- Born: Sarita Violeta Francis 11 September 1953 (age 72) Montserrat^{[citation needed]}
- Occupations: Educator; Civil servant;
- Years active: 1972–present
- Known for: First Female Deputy Governor of Montserrat

= Sarita Francis =

Montserrat civil servant (born 1953)

Sarita Violeta Francis (born 11 September 1953) is the Director of the Montserrat National Trust.

She was formerly a teacher and has held numerous governmental posts, including serving as a Minister in the Ministry of Agriculture, the Director of Housing, and the Chief Establishment Officer.

Francis was appointed the first female Deputy Governor of Montserrat in 2009. She was also honored with the Order of the British Empire in 2012.

== Biography ==
Sarita Violeta Francis was born in Montserrat on 11 September 1953. In 1972, she became a teacher of geography and social studies. In 1992, she was appointed as senior teacher and vice principal of the Salem Campus of the Montserrat Secondary School.

In 1993, Francis was charged with development of an environmental education strategy for the country, taking an appointment with the United Nations Development Programme. The following year, she began working with the Montserrat National Trust as Environmental Educator. Beginning in 1997, Francis appointed to the Ministry of Agriculture and then in 1999 became the first Director of Housing. Three years later, she was promoted to serve in the Office of the Chief Minister as Permanent Secretary. After six years, in 2007, Frances became the permanent Secretary of Administration and then later that same year became the first Chief Establishment Officer of Montserrat.

On 15 October 2009 Francis became the first woman Deputy Governor of Montserrat.
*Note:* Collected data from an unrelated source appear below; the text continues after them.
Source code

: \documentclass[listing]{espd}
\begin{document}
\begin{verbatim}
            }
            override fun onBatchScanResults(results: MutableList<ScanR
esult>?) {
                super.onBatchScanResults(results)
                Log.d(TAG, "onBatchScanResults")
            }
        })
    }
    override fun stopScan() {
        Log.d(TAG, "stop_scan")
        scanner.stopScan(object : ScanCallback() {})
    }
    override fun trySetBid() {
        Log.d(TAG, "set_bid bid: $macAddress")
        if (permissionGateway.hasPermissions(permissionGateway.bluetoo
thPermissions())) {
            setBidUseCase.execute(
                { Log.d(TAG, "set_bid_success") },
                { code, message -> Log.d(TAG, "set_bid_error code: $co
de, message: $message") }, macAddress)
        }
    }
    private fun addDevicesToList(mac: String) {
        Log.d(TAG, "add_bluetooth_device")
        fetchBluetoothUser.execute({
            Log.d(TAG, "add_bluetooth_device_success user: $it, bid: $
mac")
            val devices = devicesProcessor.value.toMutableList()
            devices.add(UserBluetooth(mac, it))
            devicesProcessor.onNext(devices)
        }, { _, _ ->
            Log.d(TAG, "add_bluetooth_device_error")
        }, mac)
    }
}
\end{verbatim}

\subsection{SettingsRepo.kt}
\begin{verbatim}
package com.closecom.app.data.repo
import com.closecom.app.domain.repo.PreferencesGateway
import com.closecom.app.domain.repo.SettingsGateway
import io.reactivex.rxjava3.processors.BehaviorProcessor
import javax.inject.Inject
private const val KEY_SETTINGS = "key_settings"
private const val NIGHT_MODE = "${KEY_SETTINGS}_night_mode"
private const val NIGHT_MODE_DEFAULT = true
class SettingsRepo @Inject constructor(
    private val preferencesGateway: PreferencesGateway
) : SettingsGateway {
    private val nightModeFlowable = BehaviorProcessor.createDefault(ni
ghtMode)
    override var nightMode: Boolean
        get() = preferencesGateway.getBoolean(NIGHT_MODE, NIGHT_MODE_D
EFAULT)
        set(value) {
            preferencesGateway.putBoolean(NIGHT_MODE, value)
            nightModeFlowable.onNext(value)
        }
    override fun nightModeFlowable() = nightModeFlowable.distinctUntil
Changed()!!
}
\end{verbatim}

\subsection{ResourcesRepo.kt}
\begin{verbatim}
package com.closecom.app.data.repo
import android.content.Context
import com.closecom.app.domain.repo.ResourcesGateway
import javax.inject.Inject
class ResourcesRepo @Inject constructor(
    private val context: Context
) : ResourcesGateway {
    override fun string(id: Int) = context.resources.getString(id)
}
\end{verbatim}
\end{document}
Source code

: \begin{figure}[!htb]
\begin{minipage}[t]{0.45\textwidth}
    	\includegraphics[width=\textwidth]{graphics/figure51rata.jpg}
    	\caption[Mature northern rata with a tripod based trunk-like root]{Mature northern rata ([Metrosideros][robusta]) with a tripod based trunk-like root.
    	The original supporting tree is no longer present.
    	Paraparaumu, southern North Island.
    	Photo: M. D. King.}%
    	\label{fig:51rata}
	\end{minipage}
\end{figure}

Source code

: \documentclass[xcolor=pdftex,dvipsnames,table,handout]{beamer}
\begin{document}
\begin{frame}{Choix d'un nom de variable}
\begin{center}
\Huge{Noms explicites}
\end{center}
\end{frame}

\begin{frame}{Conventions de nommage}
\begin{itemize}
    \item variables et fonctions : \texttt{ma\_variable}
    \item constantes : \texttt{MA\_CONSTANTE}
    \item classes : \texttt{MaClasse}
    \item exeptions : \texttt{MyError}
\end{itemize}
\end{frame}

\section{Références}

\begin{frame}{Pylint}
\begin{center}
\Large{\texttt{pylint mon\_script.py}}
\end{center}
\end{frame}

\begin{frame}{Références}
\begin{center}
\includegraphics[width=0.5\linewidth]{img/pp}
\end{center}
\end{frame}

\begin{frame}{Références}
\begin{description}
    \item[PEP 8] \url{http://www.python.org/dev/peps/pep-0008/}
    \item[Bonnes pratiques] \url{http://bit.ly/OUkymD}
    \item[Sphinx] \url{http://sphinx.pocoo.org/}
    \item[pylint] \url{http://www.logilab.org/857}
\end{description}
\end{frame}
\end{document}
In March, 2011, she became acting governor, when Peter Andrew Waterworth stepped down as governor. She served as acting head of state through April, when the governor's replacement, Adrian Davis, arrived. Francis was honored with the Order of the British Empire in 2012 for her work with the National Trust and later that same year, she stepped down as deputy governor when her replacement Alric Taylor was appointed for the next term.

She has served with the National trust since her original appointment in various capacities for 20 over years, and is the current executive director. The organization strives to protect and preserve the history and culture of Montserrat through a variety of initiatives including annual cultural events, archaeological projects, and an archives digitization project. In 2014, she also became a director of the UK Overseas Territories Conservation Forum which has launched numerous environmental projects on the island including a publication of the bird species on the island.